Daniel Casasampera
Daniel Casasampera

Reputation: 381

How to calculate the covariance matrix of 3d numpy arrays?

I have a matrix A, shaped (N, D, 4). First I calculate A transposed, A_t. I want to calculate the product of A_t times A. I want the resulting matrix to be shaped (D, D), and the product of the matrices be like if the last vector of 4 components was a number. (The dot product of two vectors is a number.)

import numpy as np

N = 15
D = 98
A = np.random.random((N, D, 4))
A_t = np.zeros((D, N, 4))
for i in range(N):
    A_t[:, i] = A[i]

S = np.zeros((D, D))

for i in range(D):
    row = A_t[i]
    for j in range(D):
        col = A[:, j, :]
        val = 0
        for n in range(N):
            val += np.matmul(row[n], col[n])
        S[i][j] = val

print(A.shape)
print(A_t.shape)
print(S.shape)

Upvotes: 1

Views: 3070

Answers (1)

Mad Physicist
Mad Physicist

Reputation: 114230

Let's walk through the operations you are attempting and see what we can do to simplify them. For starters, you can write

A_t = np.swapaxes(A, 0, 1)

This is equivalent to

A_t = np.transpose(A, [0, 1, 2])

or

A_t = A.transpose([0, 1, 2])

As it happens, neither is necessary for your current application. To see why, let's work with a simplified example:

np.random.seed(42)
N = 4
D = 3
K = 2
A = np.random.randint(0, 10, (N, D, K))

In your outer loop, you have row = A_t[i]. But by definition of your transpose, this is identical to row = A[:, i, :], making your life much easier, and the transpose superfluous.

The inner loop sums some dot products:

val = 0
for n in range(N):
    val += np.matmul(row[n], col[n])

If you remember the definition of a dot product, you will see that you are doing the equivalent of

np.sum(np.sum(row * col, axis=1), axis=0)

The inner sum is the sum-product in your loop, while the outer sum is the computation of val. Summing across both dimensions separately is just the same as summing the entire buffer at once, so we can immediately replace the inner loop with just

for i in range(D):
    for j in range(D):
        S[i][j] = np.sum(A[:, i, :] * A[:, j, :])

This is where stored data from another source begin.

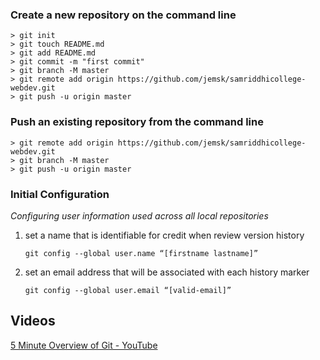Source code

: 
### Create a new repository on the command line
```
> git init
> git touch README.md
> git add README.md
> git commit -m "first commit"
> git branch -M master
> git remote add origin https://github.com/jemsk/samriddhicollege-webdev.git
> git push -u origin master
```

### Push an existing repository from the command line
```
> git remote add origin https://github.com/jemsk/samriddhicollege-webdev.git
> git branch -M master
> git push -u origin master
```

### Initial Configuration
*Configuring user information used across all local repositories*

1. set a name that is identifiable for credit when review version history

	```
	git config --global user.name “[firstname lastname]”
	```
2. set an email address that will be associated with each history marker
	```
	git config --global user.email “[valid-email]”
	```

## Videos 
[5 Minute Overview of Git - YouTube](https://www.youtube.com/watch?v=xvwBtODV0ms)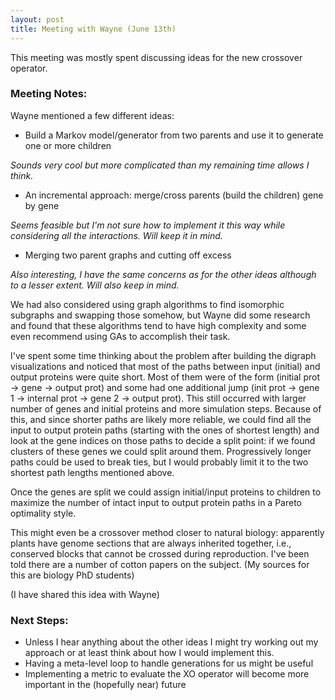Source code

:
 ```yaml
---
layout: post
title: Meeting with Wayne (June 13th)
---
```


 This meeting was mostly spent discussing ideas for the new crossover operator.

 ### Meeting Notes:

 Wayne mentioned a few different ideas:

 - Build a Markov model/generator from two parents and use it to generate one or more children

 _Sounds very cool but more complicated than my remaining time allows I think._

 - An incremental approach: merge/cross parents (build the children) gene by gene

 _Seems feasible but I'm not sure how to implement it this way while considering all the interactions. Will keep it in mind._

 - Merging two parent graphs and cutting off excess

 _Also interesting, I have the same concerns as for the other ideas although to a lesser extent. Will also keep in mind._

 We had also considered using graph algorithms to find isomorphic subgraphs and swapping those somehow, but Wayne did some research and found that these algorithms tend to have high complexity and some even recommend using GAs to accomplish their task.

 I've spent some time thinking about the problem after building the digraph visualizations and noticed that most of the paths between input (initial) and output proteins were quite short.
 Most of them were of the form (initial prot -> gene -> output prot) and some had one additional jump (init prot -> gene 1 -> internal prot -> gene 2 -> output prot).
 This still occurred with larger number of genes and initial proteins and more simulation steps.
 Because of this, and since shorter paths are likely more reliable, we could find all the input to output protein paths (starting with the ones of shortest length) and look at the gene indices on those paths to decide a split point: if we found clusters of these genes we could split around them.
 Progressively longer paths could be used to break ties, but I would probably limit it to the two shortest path lengths mentioned above.

 Once the genes are split we could assign initial/input proteins to children to maximize the number of intact input to output protein paths in a Pareto optimality style.

 This might even be a crossover method closer to natural biology: apparently plants have genome sections that are always inherited together, i.e., conserved blocks that cannot be crossed during reproduction.
 I've been told there are a number of cotton papers on the subject.
 (My sources for this are biology PhD students)

(I have shared this idea with Wayne)

### Next Steps:

- Unless I hear anything about the other ideas I might try working out my approach or at least think about how I would implement this.
- Having a meta-level loop to handle generations for us might be useful
- Implementing a metric to evaluate the XO operator will become more important in the (hopefully near) future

You can simplify this with either np.dot, np.tensordot, np.einsum, or just plain broadcasting. The first two are needlessly complicated because you are really sum-multiplying over two dimensions simultaneously. np.einsum offers the most direct solution overall, but it is a less straightforward translation of your code.

Solution 1: Broadcasting

Let's start with a straightforward broadcasting version of the double loop, before moving on to the more idiomatic solution:

S = (A[:, None, ...] * A[:, :, None, ...]).sum(axis=(0, -1))

or

S = np.sum(A[:, None, ...] * A[:, :, None, ...], axis=(0, -1))

This creates views of A shaped (N, 1, D, K) and (N, D, 1, K) respectively. The multiplication broadcasts the replicated D axes in each case to exactly what the for loops do, so the final sum over the N and K axes does exactly what the line S[i][j] = np.sum(A[:, i, :] * A[:, j, :]) did before.

Solution 2: np.einsum

This solution lets you apply sum-product directly to whatever axes you want:

S = np.einsum('ijk,ihk->jh', A, A)

Notice that you must use a different letter for the second axis of the second matrix (j and h), to indicate that you will not be summing over that axis. S is symmetrical, but if it were not, you could transpose it by transposing to ->hj in the result.